### ABOUT THIS EXERCISE
Print, from the listing below, the lines starting at the line containing "- can write waveforms to a vcd or fst file." and ending at the line containing "compiler and GNAT", exactly as they stand, and print nothing else.

### INFORMATION

· · · · · · ·

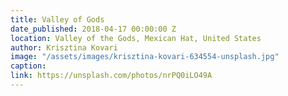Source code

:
 ```yaml
---
title: Valley of Gods
date_published: 2018-04-17 00:00:00 Z
location: Valley of the Gods, Mexican Hat, United States
author: Krisztina Kovari
image: "/assets/images/krisztina-kovari-634554-unsplash.jpg"
caption: 
link: https://unsplash.com/photos/nrPQ0iLO49A
---
```


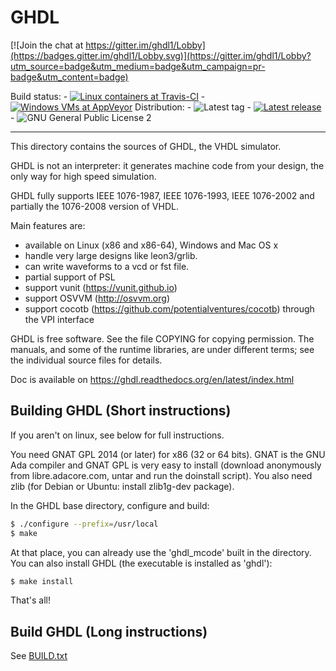 # GHDL

[![Join the chat at https://gitter.im/ghdl1/Lobby](https://badges.gitter.im/ghdl1/Lobby.svg)](https://gitter.im/ghdl1/Lobby?utm_source=badge&utm_medium=badge&utm_campaign=pr-badge&utm_content=badge) 

Build status:
	- [![Linux containers at Travis-CI](https://travis-ci.org/tgingold/ghdl.svg?branch=master)](https://travis-ci.org/tgingold/ghdl)
	- [![Windows VMs at AppVeyor](https://ci.appveyor.com/api/projects/status/r5dtv6amsppigpsp/branch/release?svg=true)](https://ci.appveyor.com/project/Paebbels/poc/branch/release)
Distribution:
	- ![Latest tag](https://img.shields.io/github/tag/tgingold/ghdl.svg?style=flat)
	- [![Latest release](https://img.shields.io/github/release/tgingold/ghdl.svg?style=flat)](https://github.com/tgingold/ghdl/releases)
	- ![GNU General Public License 2](https://img.shields.io/github/license/tgingold/ghdl.svg?style=flat)
	
---
	
This directory contains the sources of GHDL, the VHDL simulator.

GHDL is not an interpreter: it generates machine code from your design,
the only way for high speed simulation.

GHDL fully supports IEEE 1076-1987, IEEE 1076-1993, IEEE 1076-2002 and
partially the 1076-2008 version of VHDL.

Main features are:
- available on Linux (x86 and x86-64), Windows and Mac OS x
- handle very large designs like leon3/grlib.
- can write waveforms to a vcd or fst file.
- partial support of PSL
- support vunit (https://vunit.github.io)
- support OSVVM (http://osvvm.org)
- support cocotb (https://github.com/potentialventures/cocotb) through the VPI interface

GHDL is free software.  See the file COPYING for copying permission.
The manuals, and some of the runtime libraries, are under different
terms; see the individual source files for details.

Doc is available on https://ghdl.readthedocs.org/en/latest/index.html

## Building GHDL (Short instructions)

If you aren't on linux, see below for full instructions.

You need GNAT GPL 2014 (or later) for x86 (32 or 64 bits).  GNAT is the GNU Ada
compiler and GNAT GPL is very easy to install (download anonymously from
libre.adacore.com, untar and run the doinstall script).  You also need
zlib (for Debian or Ubuntu: install zlib1g-dev package).

In the GHDL base directory, configure and build:
```sh
$ ./configure --prefix=/usr/local
$ make
```

At that place, you can already use the 'ghdl_mcode' built in the directory.
You can also install GHDL (the executable is installed as 'ghdl'):
```sh
$ make install
```

That's all!

## Build GHDL (Long instructions)

See [BUILD.txt](https://github.com/tgingold/ghdl/blob/master/BUILD.txt)
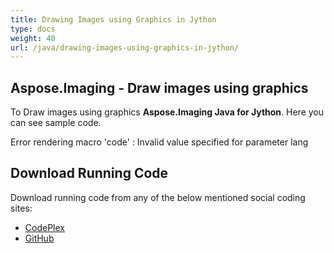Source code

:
 ```yaml
---
title: Drawing Images using Graphics in Jython
type: docs
weight: 40
url: /java/drawing-images-using-graphics-in-jython/
---
```


## **Aspose.Imaging - Draw images using graphics**
To Draw images using graphics **Aspose.Imaging Java for Jython**. Here you can see sample code.

Error rendering macro 'code' : Invalid value specified for parameter lang
## **Download Running Code**
Download running code from any of the below mentioned social coding sites:

- [CodePlex](https://asposewordsjavajython.codeplex.com/releases/view/619260)
- [GitHub](https://github.com/aspose-words/Aspose.Words-for-Java/releases/tag/Aspose.Words_Java_for_Jython-v1.0.0)
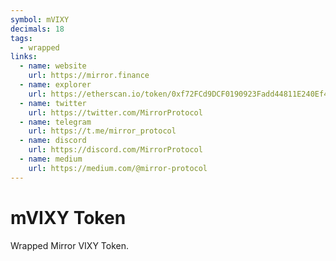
 ```yaml
---
symbol: mVIXY
decimals: 18
tags:
  - wrapped
links:
  - name: website
    url: https://mirror.finance
  - name: explorer
    url: https://etherscan.io/token/0xf72FCd9DCF0190923Fadd44811E240Ef4533fc86
  - name: twitter
    url: https://twitter.com/MirrorProtocol
  - name: telegram
    url: https://t.me/mirror_protocol
  - name: discord
    url: https://discord.com/MirrorProtocol
  - name: medium
    url: https://medium.com/@mirror-protocol
---
```


# mVIXY Token

Wrapped Mirror VIXY Token.
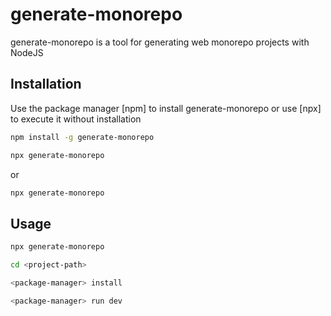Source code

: # generate-monorepo

generate-monorepo is a tool for generating web monorepo projects with NodeJS

## Installation

Use the package manager [npm] to install generate-monorepo or use [npx] to execute it without installation

```bash
npm install -g generate-monorepo

npx generate-monorepo
```

or

```bash
npx generate-monorepo
```

## Usage

```bash
npx generate-monorepo

cd <project-path>

<package-manager> install

<package-manager> run dev

```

· · · · · · ·

### REPLY TO THE TASK
- can write waveforms to a vcd or fst file.
- partial support of PSL
- support vunit (https://vunit.github.io)
- support OSVVM (http://osvvm.org)
- support cocotb (https://github.com/potentialventures/cocotb) through the VPI interface

GHDL is free software.  See the file COPYING for copying permission.
The manuals, and some of the runtime libraries, are under different
terms; see the individual source files for details.

Doc is available on https://ghdl.readthedocs.org/en/latest/index.html

## Building GHDL (Short instructions)

If you aren't on linux, see below for full instructions.

You need GNAT GPL 2014 (or later) for x86 (32 or 64 bits).  GNAT is the GNU Ada
compiler and GNAT GPL is very easy to install (download anonymously from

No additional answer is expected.